Check every line of the material below, and show those that contain "repo".

Supplied material =

╔══

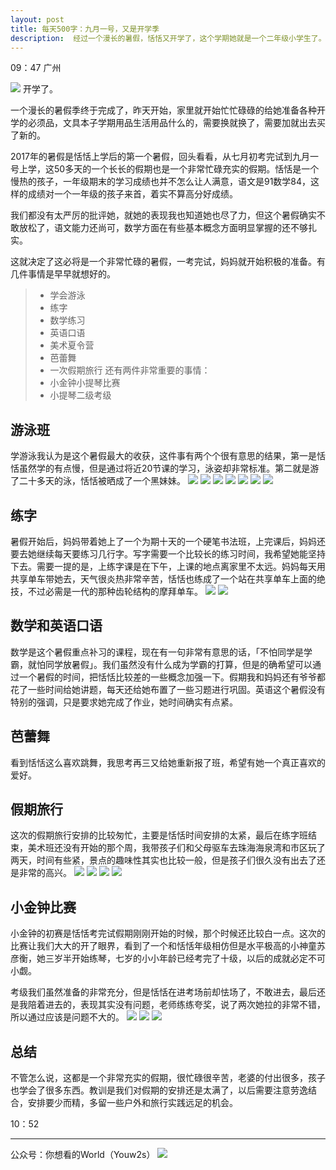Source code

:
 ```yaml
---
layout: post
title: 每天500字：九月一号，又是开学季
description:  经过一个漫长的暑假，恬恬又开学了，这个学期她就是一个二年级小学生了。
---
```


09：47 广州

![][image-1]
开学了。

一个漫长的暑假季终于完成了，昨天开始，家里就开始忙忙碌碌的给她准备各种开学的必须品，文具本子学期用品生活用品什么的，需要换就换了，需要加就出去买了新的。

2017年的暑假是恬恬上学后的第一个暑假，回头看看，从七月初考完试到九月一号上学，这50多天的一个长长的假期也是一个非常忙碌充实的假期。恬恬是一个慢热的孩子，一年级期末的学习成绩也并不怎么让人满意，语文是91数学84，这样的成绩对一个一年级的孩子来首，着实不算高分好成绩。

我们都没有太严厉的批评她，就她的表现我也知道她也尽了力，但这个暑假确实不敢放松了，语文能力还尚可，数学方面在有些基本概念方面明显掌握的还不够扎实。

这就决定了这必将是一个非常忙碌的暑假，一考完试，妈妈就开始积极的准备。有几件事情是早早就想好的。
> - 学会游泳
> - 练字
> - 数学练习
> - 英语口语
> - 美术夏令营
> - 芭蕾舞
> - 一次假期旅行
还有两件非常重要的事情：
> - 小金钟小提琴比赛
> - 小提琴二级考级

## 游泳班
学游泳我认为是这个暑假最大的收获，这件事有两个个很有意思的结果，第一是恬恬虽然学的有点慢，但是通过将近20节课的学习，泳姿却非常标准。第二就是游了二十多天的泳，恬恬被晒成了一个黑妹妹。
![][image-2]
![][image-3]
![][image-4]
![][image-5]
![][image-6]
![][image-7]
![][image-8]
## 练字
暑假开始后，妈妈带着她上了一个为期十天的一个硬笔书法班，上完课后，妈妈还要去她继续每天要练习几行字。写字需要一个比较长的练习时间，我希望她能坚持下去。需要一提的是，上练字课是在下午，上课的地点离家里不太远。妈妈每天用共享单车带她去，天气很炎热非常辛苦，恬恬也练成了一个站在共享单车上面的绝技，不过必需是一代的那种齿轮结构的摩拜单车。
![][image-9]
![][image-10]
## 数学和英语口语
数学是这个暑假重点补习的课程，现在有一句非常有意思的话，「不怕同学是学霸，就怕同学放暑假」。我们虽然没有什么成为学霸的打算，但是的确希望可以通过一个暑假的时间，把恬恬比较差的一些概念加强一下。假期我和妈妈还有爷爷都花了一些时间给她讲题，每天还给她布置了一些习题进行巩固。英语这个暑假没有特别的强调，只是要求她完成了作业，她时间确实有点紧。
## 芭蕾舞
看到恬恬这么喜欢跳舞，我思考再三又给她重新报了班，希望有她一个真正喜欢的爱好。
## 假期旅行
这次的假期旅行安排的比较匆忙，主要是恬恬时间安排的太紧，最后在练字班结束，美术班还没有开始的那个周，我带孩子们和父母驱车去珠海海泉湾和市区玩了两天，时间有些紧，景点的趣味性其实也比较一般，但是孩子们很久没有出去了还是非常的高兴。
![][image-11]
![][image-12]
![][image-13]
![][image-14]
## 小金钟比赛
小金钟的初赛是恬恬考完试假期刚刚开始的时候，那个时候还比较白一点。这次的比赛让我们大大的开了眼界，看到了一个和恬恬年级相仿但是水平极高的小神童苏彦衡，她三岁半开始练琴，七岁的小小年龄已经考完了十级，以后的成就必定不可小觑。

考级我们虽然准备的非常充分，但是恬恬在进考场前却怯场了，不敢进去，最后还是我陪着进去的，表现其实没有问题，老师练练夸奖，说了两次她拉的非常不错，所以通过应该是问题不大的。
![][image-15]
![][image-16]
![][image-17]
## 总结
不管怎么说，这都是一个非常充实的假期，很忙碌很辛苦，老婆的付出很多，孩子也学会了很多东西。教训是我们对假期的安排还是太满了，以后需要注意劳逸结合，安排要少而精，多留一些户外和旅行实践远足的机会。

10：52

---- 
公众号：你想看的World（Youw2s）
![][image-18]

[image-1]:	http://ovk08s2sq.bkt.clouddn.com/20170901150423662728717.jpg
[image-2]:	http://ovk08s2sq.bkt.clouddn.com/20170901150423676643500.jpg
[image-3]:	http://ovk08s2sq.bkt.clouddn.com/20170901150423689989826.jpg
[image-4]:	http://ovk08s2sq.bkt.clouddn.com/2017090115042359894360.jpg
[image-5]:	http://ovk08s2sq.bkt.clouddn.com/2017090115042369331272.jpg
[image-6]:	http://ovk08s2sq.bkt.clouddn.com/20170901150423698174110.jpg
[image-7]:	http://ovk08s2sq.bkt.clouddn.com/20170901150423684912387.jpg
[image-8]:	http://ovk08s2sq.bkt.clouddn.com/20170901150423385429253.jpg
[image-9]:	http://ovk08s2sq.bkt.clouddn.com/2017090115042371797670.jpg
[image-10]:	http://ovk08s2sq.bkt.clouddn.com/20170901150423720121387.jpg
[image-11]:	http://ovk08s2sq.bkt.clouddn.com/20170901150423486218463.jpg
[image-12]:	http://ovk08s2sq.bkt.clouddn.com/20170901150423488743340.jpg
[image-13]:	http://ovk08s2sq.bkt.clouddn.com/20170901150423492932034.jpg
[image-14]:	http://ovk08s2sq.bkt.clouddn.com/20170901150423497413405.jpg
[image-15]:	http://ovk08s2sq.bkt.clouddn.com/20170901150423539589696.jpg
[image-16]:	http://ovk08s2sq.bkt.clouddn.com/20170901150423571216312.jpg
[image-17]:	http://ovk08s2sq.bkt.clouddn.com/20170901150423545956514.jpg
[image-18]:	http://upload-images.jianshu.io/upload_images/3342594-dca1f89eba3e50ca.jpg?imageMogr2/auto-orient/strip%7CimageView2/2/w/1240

╚══
╔══

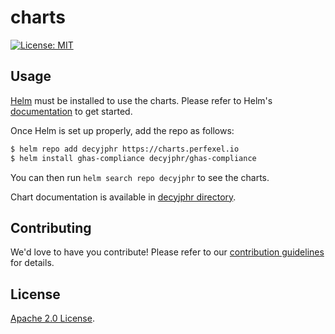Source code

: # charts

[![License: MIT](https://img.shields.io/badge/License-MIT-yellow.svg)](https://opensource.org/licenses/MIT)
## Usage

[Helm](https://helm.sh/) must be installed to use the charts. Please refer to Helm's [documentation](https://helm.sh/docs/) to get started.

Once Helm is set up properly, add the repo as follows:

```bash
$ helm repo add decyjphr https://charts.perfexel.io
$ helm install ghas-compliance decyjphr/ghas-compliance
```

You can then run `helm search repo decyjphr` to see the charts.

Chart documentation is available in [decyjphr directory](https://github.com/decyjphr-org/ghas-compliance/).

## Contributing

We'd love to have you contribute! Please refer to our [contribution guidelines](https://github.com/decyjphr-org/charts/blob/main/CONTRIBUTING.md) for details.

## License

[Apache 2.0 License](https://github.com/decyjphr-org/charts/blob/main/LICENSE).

╚══

Completed exercise =
Once Helm is set up properly, add the repo as follows:
$ helm repo add decyjphr https://charts.perfexel.io
You can then run `helm search repo decyjphr` to see the charts.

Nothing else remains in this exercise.